> [EXERCISE]: In the entries below, how many lines contain the word "call"? State the number and nothing more.

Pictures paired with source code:
________________
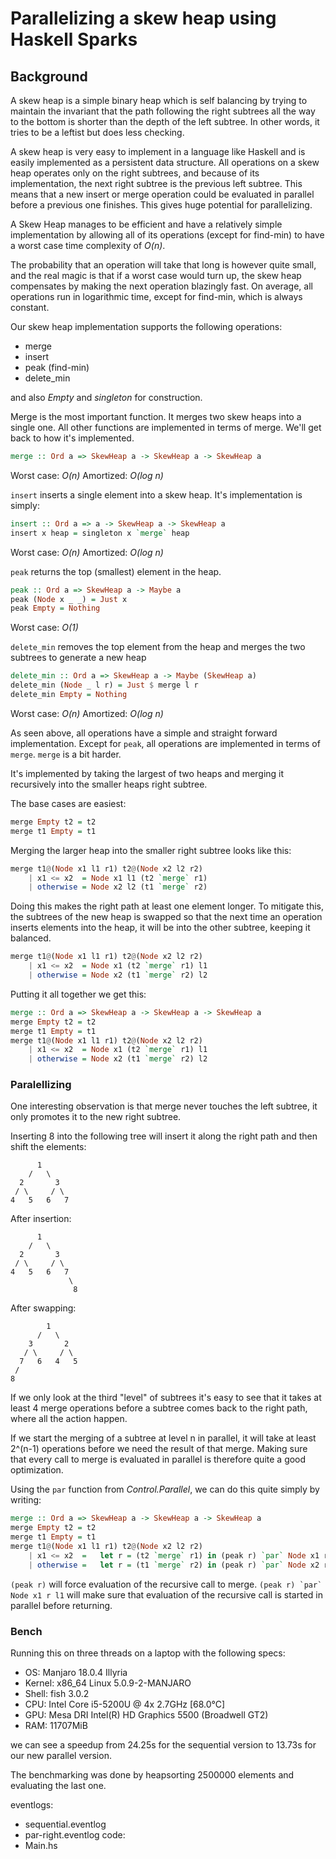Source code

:# Parallelizing a skew heap using Haskell Sparks

## Background

A skew heap is a simple binary heap which is self balancing
by trying to maintain the invariant that the path following the right
subtrees all the way to the bottom is shorter than the depth of the left
subtree. In other words, it tries to be a leftist but does less checking.

A skew heap is very easy to implement in a language like Haskell and is
easily implemented as a persistent data structure. All operations on a skew
heap operates only on the right subtrees, and because of its implementation,
the next right subtree is the previous left subtree. This means that a new insert
or merge operation could be evaluated in parallel before a previous one
finishes. This gives huge potential for parallelizing.

A Skew Heap manages to be efficient and have a relatively simple
implementation by allowing all of its operations (except for find-min)
to have a worst case time complexity of *O(n)*.

The probability that an operation will take that long is however
quite small, and the real magic is that if a worst case would turn up,
the skew heap compensates by making the next operation blazingly fast.
On average, all operations run in logarithmic time, except for find-min,
which is always constant.

Our skew heap implementation supports the following operations:

* merge
* insert
* peak (find-min)
* delete_min

and also *Empty* and *singleton* for construction.

Merge is the most important function. It merges two skew heaps into a single one.
All other functions are implemented in terms of merge.
We'll get back to how it's implemented.

```haskell
merge :: Ord a => SkewHeap a -> SkewHeap a -> SkewHeap a
```

Worst case: *O(n)*
Amortized: *O(log n)*

`insert` inserts a single element into a skew heap. It's implementation is simply:

```haskell
insert :: Ord a => a -> SkewHeap a -> SkewHeap a
insert x heap = singleton x `merge` heap
```

Worst case: *O(n)*
Amortized: *O(log n)*

`peak` returns the top (smallest) element in the heap.

```haskell
peak :: Ord a => SkewHeap a -> Maybe a
peak (Node x _ _) = Just x
peak Empty = Nothing
```

Worst case: *O(1)*

`delete_min` removes the top element from the heap and merges
the two subtrees to generate a new heap

```haskell
delete_min :: Ord a => SkewHeap a -> Maybe (SkewHeap a)
delete_min (Node _ l r) = Just $ merge l r
delete_min Empty = Nothing
```

Worst case: *O(n)*
Amortized: *O(log n)*

As seen above, all operations have a simple and straight forward implementation.
Except for `peak`, all operations are implemented in terms of `merge`.
`merge` is a bit harder.

It's implemented by taking the largest of two heaps and merging it recursively
into the smaller heaps right subtree.

The base cases are easiest:

```haskell
merge Empty t2 = t2
merge t1 Empty = t1
```

Merging the larger heap into the smaller right subtree looks like this:

```haskell
merge t1@(Node x1 l1 r1) t2@(Node x2 l2 r2)
    | x1 <= x2  = Node x1 l1 (t2 `merge` r1)
    | otherwise = Node x2 l2 (t1 `merge` r2)
```

Doing this makes the right path at least one element longer.
To mitigate this, the subtrees of the new heap is swapped so that the next time
an operation inserts elements into the heap, it will be into the other subtree,
keeping it balanced.

```haskell
merge t1@(Node x1 l1 r1) t2@(Node x2 l2 r2)
    | x1 <= x2  = Node x1 (t2 `merge` r1) l1
    | otherwise = Node x2 (t1 `merge` r2) l2
```

Putting it all together we get this:

```haskell
merge :: Ord a => SkewHeap a -> SkewHeap a -> SkewHeap a
merge Empty t2 = t2
merge t1 Empty = t1
merge t1@(Node x1 l1 r1) t2@(Node x2 l2 r2)
    | x1 <= x2  = Node x1 (t2 `merge` r1) l1
    | otherwise = Node x2 (t1 `merge` r2) l2
```

### Paralellizing

One interesting observation is that merge never touches the left subtree,
it only promotes it to the new right subtree.

Inserting 8 into the following tree will insert it along the
right path and then shift the elements:

          1
        /   \
      2       3
     / \     / \
    4   5   6   7

After insertion:

          1
        /   \
      2       3
     / \     / \
    4   5   6   7
                 \
                  8

After swapping:

            1
          /   \      
        3       2     
       / \     / \    
      7   6   4   5   
     /              
    8

If we only look at the third "level" of subtrees it's easy to
see that it takes at least 4 merge operations before a
subtree comes back to the right path, where all the action happen.

If we start the merging of a subtree at level n in parallel,
it will take at least 2^(n-1) operations before we need the result
of that merge. Making sure that every call to merge is evaluated
in parallel is therefore quite a good optimization.

Using the `par` function from *Control.Parallel*, we can do this quite
simply by writing:

```haskell
merge :: Ord a => SkewHeap a -> SkewHeap a -> SkewHeap a
merge Empty t2 = t2
merge t1 Empty = t1
merge t1@(Node x1 l1 r1) t2@(Node x2 l2 r2)
    | x1 <= x2  =   let r = (t2 `merge` r1) in (peak r) `par` Node x1 r l1
    | otherwise =   let r = (t1 `merge` r2) in (peak r) `par` Node x2 r l2
```

`(peak r)` will force evaluation of the recursive call to merge.
```(peak r) `par` Node x1 r l1``` will make sure that evaluation of
the recursive call is started in parallel before returning.

### Bench

Running this on three threads on a laptop with the following specs:

* OS: Manjaro 18.0.4 Illyria
* Kernel: x86_64 Linux 5.0.9-2-MANJARO
* Shell: fish 3.0.2
* CPU: Intel Core i5-5200U @ 4x 2.7GHz [68.0°C]
* GPU: Mesa DRI Intel(R) HD Graphics 5500 (Broadwell GT2)
* RAM: 11707MiB

we can see a speedup from 24.25s for the sequential version
to 13.73s for our new parallel version.

The benchmarking was done by heapsorting 2500000 elements and
evaluating the last one.

eventlogs:
* sequential.eventlog
* par-right.eventlog
code:
* Main.hs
________________
> [EXERCISE ANSWER]: 3